Aumento della repressione e dei processi antiterrorismo: per fermare realmente la violenza ci vuole un cambio politico
Paesaggio dello Xinjiang, Turkestan orientale. Foto: archivio GfbV.
In seguito a un attacco di militanti Uiguri a una colonna di polizia avvenuto lo scorso 14 febbraio nel distretto di Uchturpan nella prefettura di Aksu e in cui hanno perso la vita 15 persone tra cui 11 Uiguri, l’Associazione per i Popoli Minacciati (APM) si appella alla comunità internazionale affinché si impegni nei confronti delle autorità cinesi per porre fine alla persecuzione della minoranza musulmana degli Uiguri. Per l’APM, l’aumento della violenza anche da parte degli Uiguri è conseguenza diretta della forte repressione e persecuzione che gli Uiguri subiscono. Da gennaio 2013 gli scontri tra forze di sicurezza cinesi e Uiguri nella provincia dello Xinjiang hanno causato almeno 254 morti, di cui 39 solo nei primi due mesi del 2014.

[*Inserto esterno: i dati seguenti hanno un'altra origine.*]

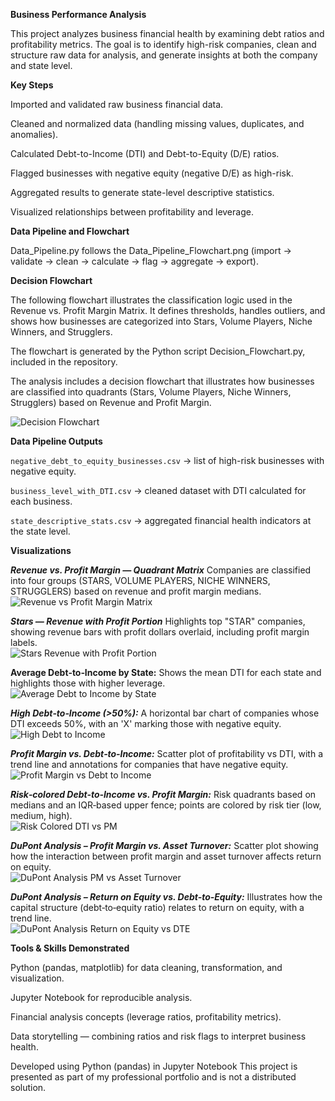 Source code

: **Business Performance Analysis**

This project analyzes business financial health by examining debt ratios and profitability metrics. The goal is to identify high-risk companies, clean and structure raw data for analysis, and generate insights at both the company and state level.

**Key Steps**

Imported and validated raw business financial data.

Cleaned and normalized data (handling missing values, duplicates, and anomalies).

Calculated Debt-to-Income (DTI) and Debt-to-Equity (D/E) ratios.

Flagged businesses with negative equity (negative D/E) as high-risk.

Aggregated results to generate state-level descriptive statistics.

Visualized relationships between profitability and leverage.

**Data Pipeline and Flowchart**

Data_Pipeline.py follows the Data_Pipeline_Flowchart.png
(import → validate → clean → calculate → flag → aggregate → export).

**Decision Flowchart**

The following flowchart illustrates the classification logic used in the Revenue vs. Profit Margin Matrix. It defines thresholds, handles outliers, and shows how businesses are categorized into Stars, Volume Players, Niche Winners, and Strugglers.

The flowchart is generated by the Python script Decision_Flowchart.py, included in the repository.

The analysis includes a decision flowchart that illustrates how businesses are classified into quadrants (Stars, Volume Players, Niche Winners, Strugglers) based on Revenue and Profit Margin.

![Decision Flowchart](Decision_Flowchart.png)

**Data Pipeline Outputs**

`negative_debt_to_equity_businesses.csv` → list of high-risk businesses with negative equity.

`business_level_with_DTI.csv` → cleaned dataset with DTI calculated for each business.

`state_descriptive_stats.csv` → aggregated financial health indicators at the state level.

**Visualizations**

***Revenue vs. Profit Margin — Quadrant Matrix***
Companies are classified into four groups (STARS, VOLUME PLAYERS, NICHE WINNERS, STRUGGLERS) based on revenue and profit margin medians.  
   ![Revenue vs Profit Margin Matrix](Revenue_vs_PM_Matrix.png)
   
***Stars — Revenue with Profit Portion***
   Highlights top "STAR" companies, showing revenue bars with profit dollars overlaid, including profit margin labels.  
   ![Stars Revenue with Profit Portion](Star_Businesses.png)

**Average Debt‑to‑Income by State:** Shows the mean DTI for each state and highlights those with higher leverage.  
  ![Average Debt to Income by State](https://github.com/joannar77/Business_Performance_Project/blob/main/Avg_DTI_by_State.png)

***High Debt‑to‑Income (>50%):*** A horizontal bar chart of companies whose DTI exceeds 50%, with an 'X' marking those with negative equity.  
  ![High Debt to Income](https://github.com/joannar77/Business_Performance_Project/blob/main/High_DTI.png)

***Profit Margin vs. Debt‑to‑Income:*** Scatter plot of profitability vs DTI, with a trend line and annotations for companies that have negative equity.  
  ![Profit Margin vs Debt to Income](https://github.com/joannar77/Business_Performance_Project/blob/main/PM_vs_DTI.png)

***Risk‑colored Debt‑to‑Income vs. Profit Margin:*** Risk quadrants based on medians and an IQR‑based upper fence; points are colored by risk tier (low, medium, high).  
  ![Risk Colored DTI vs PM](https://github.com/joannar77/Business_Performance_Project/blob/main/Risk_Colored_DTI_vs_PM.png)

***DuPont Analysis – Profit Margin vs. Asset Turnover:*** Scatter plot showing how the interaction between profit margin and asset turnover affects return on equity.  
  ![DuPont Analysis PM vs Asset Turnover](https://github.com/joannar77/Business_Performance_Project/blob/main/DuPont_Analysis_PM_vs_Asset_Turnover.png)

***DuPont Analysis – Return on Equity vs. Debt‑to‑Equity:*** Illustrates how the capital structure (debt‑to‑equity ratio) relates to return on equity, with a trend line.  
  ![DuPont Analysis Return on Equity vs DTE](https://github.com/joannar77/Business_Performance_Project/blob/main/DuPont_Analysis_Return_on_Equity_vs_DTE.png)
   
**Tools & Skills Demonstrated**

Python (pandas, matplotlib) for data cleaning, transformation, and visualization.

Jupyter Notebook for reproducible analysis.

Financial analysis concepts (leverage ratios, profitability metrics).

Data storytelling — combining ratios and risk flags to interpret business health.

Developed using Python (pandas) in Jupyter Notebook This project is presented as part of my professional portfolio and is not a distributed solution.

Decine di blogger, giornalisti, scienziati e attivisti per i diritti umani uiguri sono in carcere per motivi politici. Gli arresti arbitrari e di persone note come quello dell’economista Ilham Tohti, arrestato lo scorso 15 gennaio 2014 e di cui si sono perse le tracce, o quello dell’attivista per i diritti umani uiguro Abduweli Ayub non fanno altro che innalzare i toni dello scontro e alimentare la violenza. Il 39enne padre di famiglia Abduweli Ayub è stato arrestato in agosto 2013 a Kashgar perché raccoglieva soldi per una scuola uigura indipendente. La scuola dovrebbe dare alla popolazione uigura la possibilità dell’insegnamento nella propria lingua e quindi la sopravvivenza della lingua uigura anche in ambito pubblico dove è invece sempre più soppiantata dal cinese Han. Abduweli Ayub è stato arrestato insieme ai suoi collaboratori Dilyar Obul e Muhemmet Sidik. Tutti e tre gli attivisti sono detenuti nel carcere di Urumchi e rischiano una lunga detenzione.

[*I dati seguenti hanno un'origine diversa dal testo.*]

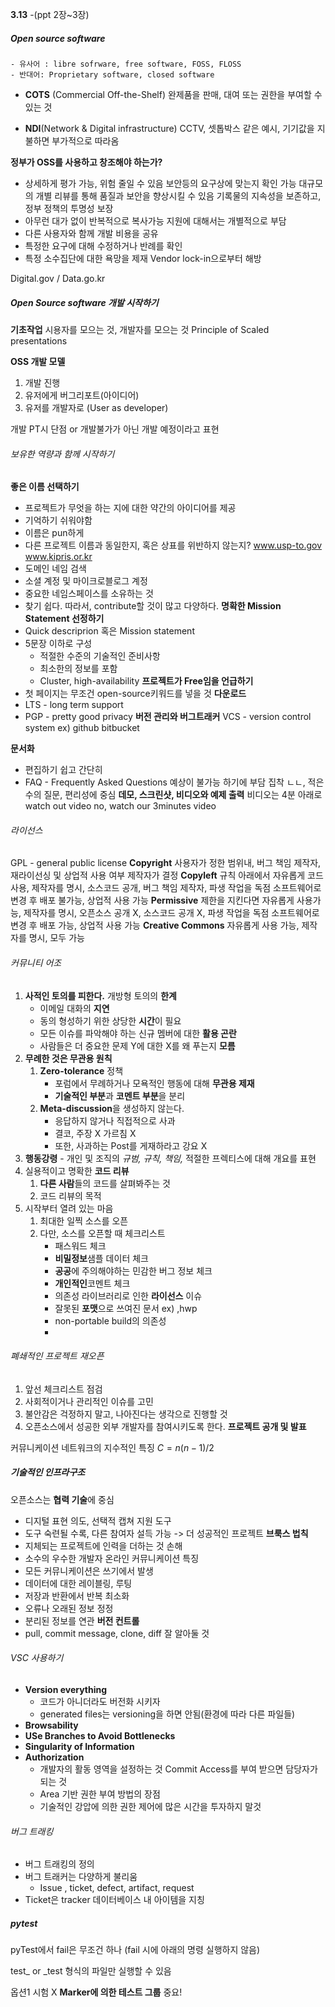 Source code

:
**3.13**
-(ppt 2장~3장)


##### Open source software
	- 유사어 : libre sofrware, free software, FOSS, FLOSS
	- 반대어: Proprietary software, closed software


- **COTS** (Commercial Off-the-Shelf)
	완제품을 판매, 대여 또는 권한을 부여할 수 있는 것

- **NDI**(Network & Digital infrastructure)
	CCTV, 셋톱박스 같은 예시, 기기값을 지불하면 부가적으로 따라옴


**정부가 OSS를 사용하고 창조해야 하는가?**
- 상세하게 평가 가능, 위험 줄일 수 있음
	보안등의 요구상에 맞는지 확인 가능
	대규모의 개별 리뷰를 통해 품질과 보안을 향상시킬 수 있음
	기록물의 지속성을 보존하고, 정부 정책의 투명성 보장
- 아무런 대가 없이 반복적으로 복사가능
	지원에 대해서는 개별적으로 부담
- 다른 사용자와 함께 개발 비용을 공유
- 특정한 요구에 대해 수정하거나 반례를 확인
- 특정 소수집단에 대한 욕망을 제재
	Vendor lock-in으로부터 해방

Digital.gov / Data.go.kr

##### Open Source software 개발 시작하기
**기초작업**
	시용자를 모으는 것, 개발자를 모으는 것
	Principle of Scaled presentations

**OSS 개발 모델**
1. 개발 진행
2. 유저에게 버그리포트(아이디어) 
3. 유저를 개발자로 (User as developer)

개발 PT시 단점 or 개발불가가 아닌 개발 예정이라고 표현

###### 보유한 역량과 함께 시작하기
**좋은 이름 선택하기**
- 프로젝트가 무엇을 하는 지에 대한 약간의 아이디어를 제공
- 기억하기 쉬워야함
- 이름은 pun하게
- 다른 프로젝트 이름과 동일한지, 혹은 상표를 위반하지 않는지?
	www.usp-to.gov
	www.kipris.or.kr
- 도메인 네임 검색
- 소셜 계정 및 마이크로블로그 계정
- 중요한 네임스페이스를 소유하는 것
- 찾기 쉽다. 따라서, contribute할 것이 많고 다양하다.
**명확한 Mission Statement 선정하기**
- Quick descriprion 혹은 Mission statement
- 5문장 이하로 구성
	- 적절한 수준의 기술적인 준비사항
	- 최소한의 정보를 포함
	- Cluster, high-availability
**프로젝트가 Free임을 언급하기**
- 첫 페이지는 무조건 open-source키워드를 넣을 것 
**다운로드** 
- LTS - long term support
- PGP - pretty good privacy
**버전 관리와 버그트래커**
VCS - version control system ex) github bitbucket

**문서화**
- 편집하기 쉽고 간단히
- FAQ - Frequently Asked Questions 
	예상이 불가능 하기에 부담 집착 ㄴㄴ, 적은 수의 질문, 편리성에 중심
**데모, 스크린샷, 비디오와 예제 출력**
	비디오는 4분 아래로
	watch out video no, watch our 3minutes video


###### 라이선스
GPL - general public license
**Copyright**
	사용자가 정한 범위내, 버그 책임 제작자, 재라이선싱 및 상업적 사용 여부 제작자가 결정
**Copyleft**
	규칙 아래에서 자유롭게 코드 사용, 제작자를 명시, 소스코드 공개, 버그 책임 제작자, 파생 작업을 독점 소프트웨어로 변경 후 배포 불가능,  상업적 사용 가능
**Permissive**
	제한을 지킨다면 자유롭게 사용가능, 제작자를 명시, 오픈소스 공개 X, 소스코드 공개 X, 파생 작업을 독점 소프트웨어로 변경 후 배포 가능,  상업적 사용 가능
**Creative Commons**
	자유롭게 사용 가능, 제작자를 명시, 모두 가능

###### 커뮤니티 어조
1. **사적인 토의를 피한다.**
	개방형 토의의 **한계**
	- 이메일 대화의 **지연**
	- 동의 형성하기 위한 상당한 **시간**이 필요
	- 모든 이슈를 파악해야 하는 신규 멤버에 대한 **활용 곤란**
	- 사람들은 더 중요한 문제 Y에 대한 X를 왜 푸는지 **모름**
2. **무례한 것은 무관용 원칙**
	1. **Zero-tolerance** 정책
		- 포럼에서 무례하거나 모욕적인 행동에 대해 **무관용 제재**
		- **기술적인 부분**과 **코멘트 부분**을 분리
	2. **Meta-discussion**을 생성하지 않는다.
		- 응답하지 않거나 직접적으로 사과
		- 결코, 주장 X 가르침 X
		- 또한, 사과하는 Post를 게재하라고 강요 X 
3. **행동강령**
		- 개인 및 조직의 *규범, 규칙, 책임,* 적절한 프렉티스에 대해 개요를 표현
4. 실용적이고 명확한 **코드 리뷰**
	1. **다른 사람**들의 코드를 살펴봐주는 것
	2. 코드 리뷰의 목적
5. 시작부터 열려 있는 마음
	1. 최대한 일찍 소스를 오픈
	2. 다만, 소스를 오픈할 때 체크리스트
		- 패스워드 체크
		- **비밀정보**샘플 데이터 체크
		- **공공**에 주의해야하는 민감한 버그 정보 체크
		- **개인적인**코멘트 체크
		- 의존성 라이브러리로 인한 **라이선스** 이슈
		- 잘못된 **포맷**으로 쓰여진 문서 ex) ,hwp
		- non-portable build의 의존성
		- 

###### 폐쇄적인 프로젝트 재오픈
1. 앞선 체크리스트 점검
2. 사회적이거나 관리적인 이슈를 고민
3. 불안감은 걱정하지 말고, 나아진다는 생각으로 진행할 것
4. 오픈소스에서 성공한 외부 개발자를 참여시키도록 한다.
**프로젝트 공개 및 발표**

커뮤니케이션 네트워크의 지수적인 특징 $C = n(n-1)/2$


##### 기술적인 인프라구조

오픈소스는 **협력 기술**에 중심
- 디지털 표현 의도, 선택적 캡쳐 지원 도구
- 도구 숙련될 수록, 다른 참여자 설득 가능 -> 더 성공적인 프로젝트
**브룩스 법칙**
- 지체되는 프로젝트에 인력을 더하는 것 손해
- 소수의 우수한 개발자
온라인 커뮤니케이션 특징
- 모든 커뮤니케이션은 쓰기에서 발생
- 데이터에 대한 레이블링, 루팅
- 저장과 반환에서 반복 최소화
- 오류나 오래된 정보 정정
- 분리된 정보를 연관
**버전 컨트롤**
- pull, commit message, clone, diff 잘 알아둘 것
###### VSC 사용하기
- **Version everything**
	- 코드가 아니더라도 버전화 시키자
	- generated files는 versioning을 하면 안됨(환경에 따라 다른 파일들)
- **Browsability**
- **USe Branches to Avoid Bottlenecks**
- **Singularity of Information**
- **Authorization**
	- 개발자의 활동 영역을 설정하는 것
		Commit Access를 부여 받으면 담당자가 되는 것
	- Area 기반 권한 부여 방법의 장점
	- 기술적인 강압에 의한 권한 제어에 많은 시간을 투자하지 말것
###### 버그 트래킹
- 버그 트래킹의 정의
- 버그 트래커는 다양하게 불리움
	- Issue , ticket, defect, artifact, request
- Ticket은 tracker 데이터베이스 내 아이템을 지칭

##### pytest
pyTest에서 fail은 무조건 하나 (fail 시에 아래의 명령 실행하지 않음)

test_ or  \_test 형식의 파일만 실행할 수 있음

옵션1 시험 X 
**Marker에 의한 테스트 그룹** 중요!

Secondo le stime di diverse associazioni per i diritti umani, i processi per “minaccia alla sicurezza statale” tenuti nella regione autonoma dello Xinjiang sono aumentati circa del 10% rispetti all’anno prima, raggiungendo i 296 procedimenti penali. In nessuna altra regione cinese ci sono così tanti procedimenti per presunti crimini legati alla sicurezza dello stato come nello Xinjiang. A confronto, in Tibet, che pure è scosso da rivendicazioni per il rispetto dei diritti umani, culturali e religiosi, nel 2013 sono stati accusati di “minaccia alla sicurezza dello Stato” 20 persone. Il 60% dei processi a sfondo politico si svolgono nella città di Kashgar, il tradizionale centro uiguro.
Secondo l’APM, l’unico modo per garantire la pace nella provincia dello Xinjiang è quello di avviare un dialogo con la minoranza uigura del paese. Ma difficilmente le autorità cinesi risulteranno credibili se non libereranno prima tutti gli attivisti, giornalisti e semplici cittadini arrestati per motivi politici e non annulleranno le massicce limitazioni alla libertà religiosa degli Uiguri.